Help by being water conscious. Let water get a chance to soak into the ground. This not only helps reduce the volume of water charging into water bodies, but it also reduces the amount of nutrients that the stormwater can transport. Direct your downspouts away from pavement. Aim them into the lawn or a rain garden. Doing this on your property alone might not seem like much, but if everyone did it, the effect would provide a substantial benefit to urban hydrology. Here are some other tips to reduce nutrients from reaching lakes, ponds, wetlands, and streams.
Avoid fertilizer. The use of fertilizer creates abnormally high levels of nutrients across the landscape. Some of these nutrients will get washed into the water. Use sparingly and follow directions. Don’t fertilize before a rainstorm.

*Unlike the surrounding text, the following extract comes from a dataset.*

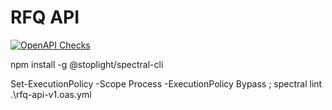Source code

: # RFQ API

[![OpenAPI Checks](https://github.com/shavack/rfq-api/actions/workflows/actions.yml/badge.svg)](https://github.com/shavack/rfq-api/actions/workflows/actions.yml)

npm install -g @stoplight/spectral-cli

Set-ExecutionPolicy -Scope Process -ExecutionPolicy Bypass ; spectral lint .\rfq-api-v1.oas.yml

Pick up pet waste. Animal waste contains nitrogen and bacteria that pollute our local waters when it rains. You can help by picking up after your pet on walks and in your backyard.
Don’t blow lawn clippings and leaves into the street. Lawn clippings and leaves are like small packets of nutrients. Once on the pavement, they are easily washed into storm drains. Either compost the leaves and grass on your property, in a pile or by mulching them into a lawn. Alternatively, you can join the yard waste pick-up program, and bag the leaves, grass, and other material for off-site composting.
Plant trees and other native plants. Plants help reduce runoff by soaking up stormwater along with the nitrogen that often comes along with it.